Task to carry out
Scan the lines below for the string "Tenacity" and copy every one that has it.

- - -

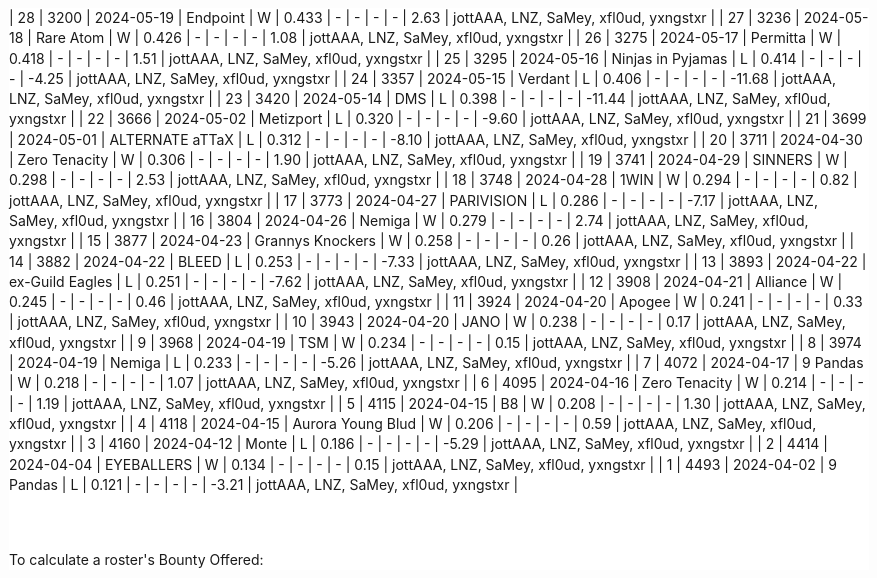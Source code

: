 |           28 |     3200 | 2024-05-19 | Endpoint          | W   | 0.433      | -            | -                | -                | -         |     2.63 | jottAAA, LNZ, SaMey, xfl0ud, yxngstxr   |
|           27 |     3236 | 2024-05-18 | Rare Atom         | W   | 0.426      | -            | -                | -                | -         |     1.08 | jottAAA, LNZ, SaMey, xfl0ud, yxngstxr   |
|           26 |     3275 | 2024-05-17 | Permitta          | W   | 0.418      | -            | -                | -                | -         |     1.51 | jottAAA, LNZ, SaMey, xfl0ud, yxngstxr   |
|           25 |     3295 | 2024-05-16 | Ninjas in Pyjamas | L   | 0.414      | -            | -                | -                | -         |    -4.25 | jottAAA, LNZ, SaMey, xfl0ud, yxngstxr   |
|           24 |     3357 | 2024-05-15 | Verdant           | L   | 0.406      | -            | -                | -                | -         |   -11.68 | jottAAA, LNZ, SaMey, xfl0ud, yxngstxr   |
|           23 |     3420 | 2024-05-14 | DMS               | L   | 0.398      | -            | -                | -                | -         |   -11.44 | jottAAA, LNZ, SaMey, xfl0ud, yxngstxr   |
|           22 |     3666 | 2024-05-02 | Metizport         | L   | 0.320      | -            | -                | -                | -         |    -9.60 | jottAAA, LNZ, SaMey, xfl0ud, yxngstxr   |
|           21 |     3699 | 2024-05-01 | ALTERNATE aTTaX   | L   | 0.312      | -            | -                | -                | -         |    -8.10 | jottAAA, LNZ, SaMey, xfl0ud, yxngstxr   |
|           20 |     3711 | 2024-04-30 | Zero Tenacity     | W   | 0.306      | -            | -                | -                | -         |     1.90 | jottAAA, LNZ, SaMey, xfl0ud, yxngstxr   |
|           19 |     3741 | 2024-04-29 | SINNERS           | W   | 0.298      | -            | -                | -                | -         |     2.53 | jottAAA, LNZ, SaMey, xfl0ud, yxngstxr   |
|           18 |     3748 | 2024-04-28 | 1WIN              | W   | 0.294      | -            | -                | -                | -         |     0.82 | jottAAA, LNZ, SaMey, xfl0ud, yxngstxr   |
|           17 |     3773 | 2024-04-27 | PARIVISION        | L   | 0.286      | -            | -                | -                | -         |    -7.17 | jottAAA, LNZ, SaMey, xfl0ud, yxngstxr   |
|           16 |     3804 | 2024-04-26 | Nemiga            | W   | 0.279      | -            | -                | -                | -         |     2.74 | jottAAA, LNZ, SaMey, xfl0ud, yxngstxr   |
|           15 |     3877 | 2024-04-23 | Grannys Knockers  | W   | 0.258      | -            | -                | -                | -         |     0.26 | jottAAA, LNZ, SaMey, xfl0ud, yxngstxr   |
|           14 |     3882 | 2024-04-22 | BLEED             | L   | 0.253      | -            | -                | -                | -         |    -7.33 | jottAAA, LNZ, SaMey, xfl0ud, yxngstxr   |
|           13 |     3893 | 2024-04-22 | ex-Guild Eagles   | L   | 0.251      | -            | -                | -                | -         |    -7.62 | jottAAA, LNZ, SaMey, xfl0ud, yxngstxr   |
|           12 |     3908 | 2024-04-21 | Alliance          | W   | 0.245      | -            | -                | -                | -         |     0.46 | jottAAA, LNZ, SaMey, xfl0ud, yxngstxr   |
|           11 |     3924 | 2024-04-20 | Apogee            | W   | 0.241      | -            | -                | -                | -         |     0.33 | jottAAA, LNZ, SaMey, xfl0ud, yxngstxr   |
|           10 |     3943 | 2024-04-20 | JANO              | W   | 0.238      | -            | -                | -                | -         |     0.17 | jottAAA, LNZ, SaMey, xfl0ud, yxngstxr   |
|            9 |     3968 | 2024-04-19 | TSM               | W   | 0.234      | -            | -                | -                | -         |     0.15 | jottAAA, LNZ, SaMey, xfl0ud, yxngstxr   |
|            8 |     3974 | 2024-04-19 | Nemiga            | L   | 0.233      | -            | -                | -                | -         |    -5.26 | jottAAA, LNZ, SaMey, xfl0ud, yxngstxr   |
|            7 |     4072 | 2024-04-17 | 9 Pandas          | W   | 0.218      | -            | -                | -                | -         |     1.07 | jottAAA, LNZ, SaMey, xfl0ud, yxngstxr   |
|            6 |     4095 | 2024-04-16 | Zero Tenacity     | W   | 0.214      | -            | -                | -                | -         |     1.19 | jottAAA, LNZ, SaMey, xfl0ud, yxngstxr   |
|            5 |     4115 | 2024-04-15 | B8                | W   | 0.208      | -            | -                | -                | -         |     1.30 | jottAAA, LNZ, SaMey, xfl0ud, yxngstxr   |
|            4 |     4118 | 2024-04-15 | Aurora Young Blud | W   | 0.206      | -            | -                | -                | -         |     0.59 | jottAAA, LNZ, SaMey, xfl0ud, yxngstxr   |
|            3 |     4160 | 2024-04-12 | Monte             | L   | 0.186      | -            | -                | -                | -         |    -5.29 | jottAAA, LNZ, SaMey, xfl0ud, yxngstxr   |
|            2 |     4414 | 2024-04-04 | EYEBALLERS        | W   | 0.134      | -            | -                | -                | -         |     0.15 | jottAAA, LNZ, SaMey, xfl0ud, yxngstxr   |
|            1 |     4493 | 2024-04-02 | 9 Pandas          | L   | 0.121      | -            | -                | -                | -         |    -3.21 | jottAAA, LNZ, SaMey, xfl0ud, yxngstxr   |

<br />
<span id="table2"></span><br />
To calculate a roster's Bounty Offered:<br />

- - -

Reply
|           20 |     3711 | 2024-04-30 | Zero Tenacity     | W   | 0.306      | -            | -                | -                | -         |     1.90 | jottAAA, LNZ, SaMey, xfl0ud, yxngstxr   |
|            6 |     4095 | 2024-04-16 | Zero Tenacity     | W   | 0.214      | -            | -                | -                | -         |     1.19 | jottAAA, LNZ, SaMey, xfl0ud, yxngstxr   |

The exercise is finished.